Work-Family Balance

Action for Children advocates for legislation that helps parents balance the demands of employment with the needs of their families, such as paid sick days and affordable child care.

Action for Children works to ensure working parents can care for their sick or injured children without losing employment or wages. The Paid Sick Days Coalition advocates requiring North Carolina employers to provide employees with at least seven paid sick days per year to allow them to care for themselves or a family member when illness or injury strikes. Currently, no federal or state law requires that employees be provided with paid sick leave, and 1.6 million working North Carolinians – 42% of the work force – are without this important benefit.

Research shows that providing workers with paid sick days allows the ill to recover more quickly, lowers health care costs for workers and employers, reduces employee absences, improves retention and increases productivity.

Share Your Story about Paid Sick Days

Tell us your personal story bout why you need to earn paid sick days.
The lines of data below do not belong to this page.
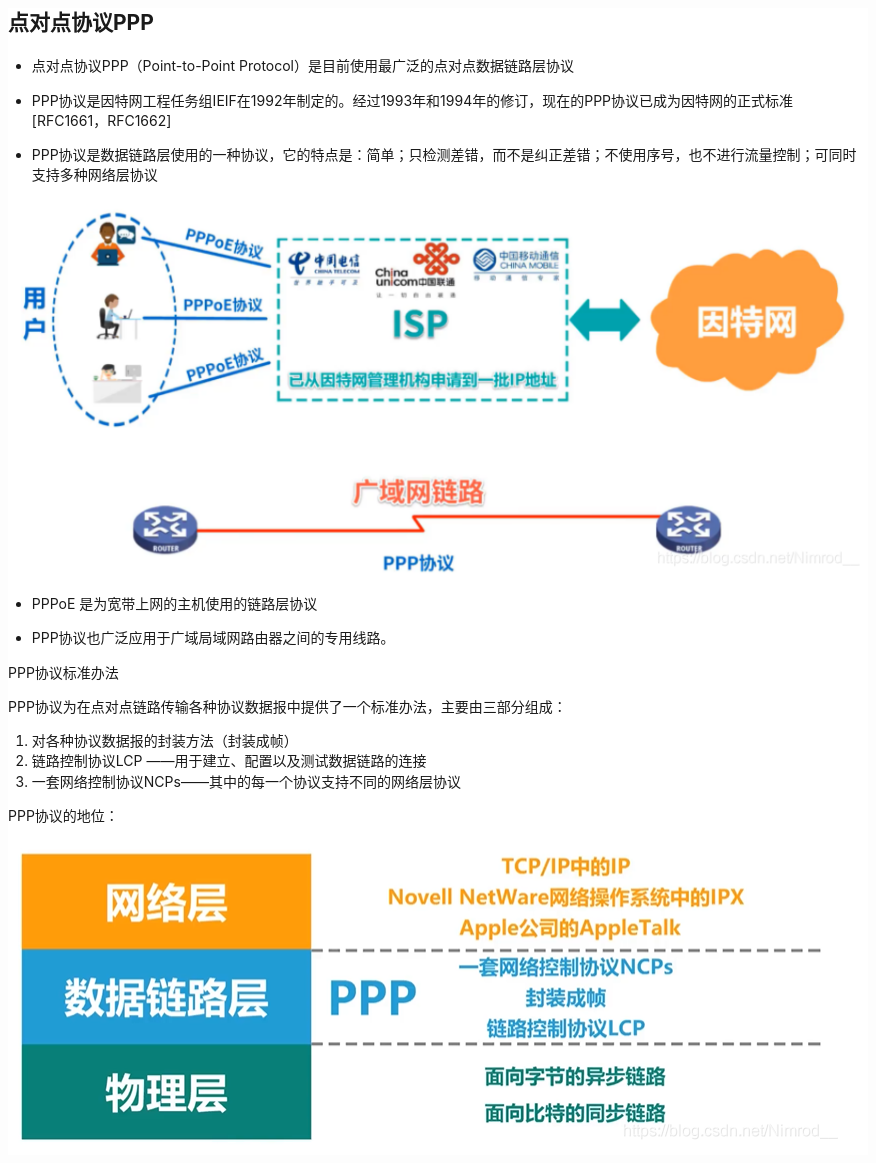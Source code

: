 ## 点对点协议PPP

- 点对点协议PPP（Point-to-Point Protocol）是目前使用最广泛的点对点数据链路层协议

- PPP协议是因特网工程任务组IEIF在1992年制定的。经过1993年和1994年的修订，现在的PPP协议已成为因特网的正式标准[RFC1661，RFC1662]

- PPP协议是数据链路层使用的一种协议，它的特点是：简单；只检测差错，而不是纠正差错；不使用序号，也不进行流量控制；可同时支持多种网络层协议

![13](./data_link/PPP协议.png)

- PPPoE 是为宽带上网的主机使用的链路层协议

- PPP协议也广泛应用于广域局域网路由器之间的专用线路。

PPP协议标准办法

PPP协议为在点对点链路传输各种协议数据报中提供了一个标准办法，主要由三部分组成：

1. 对各种协议数据报的封装方法（封装成帧）
2. 链路控制协议LCP ——用于建立、配置以及测试数据链路的连接
3. 一套网络控制协议NCPs——其中的每一个协议支持不同的网络层协议

PPP协议的地位：

![14](./data_link/PPP协议地位.png)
Voice your prior experiences on the job -- good, bad, or outrageous! The NC Paid Sick Days Campaign will not give out your name or contact information to anyone without your permission. Does any of the following apply to you or someone you know?

  • Have you been forced to tell an employer that you were sick in order to take a paid sick day for a family member's illness?
  • Have you been fired for taking off work to care for yourself or a loved one?
  • Do you take care of a child, spouse or parent with a chronic condition and find it difficult to manage because you cannot take a paid sick day off work?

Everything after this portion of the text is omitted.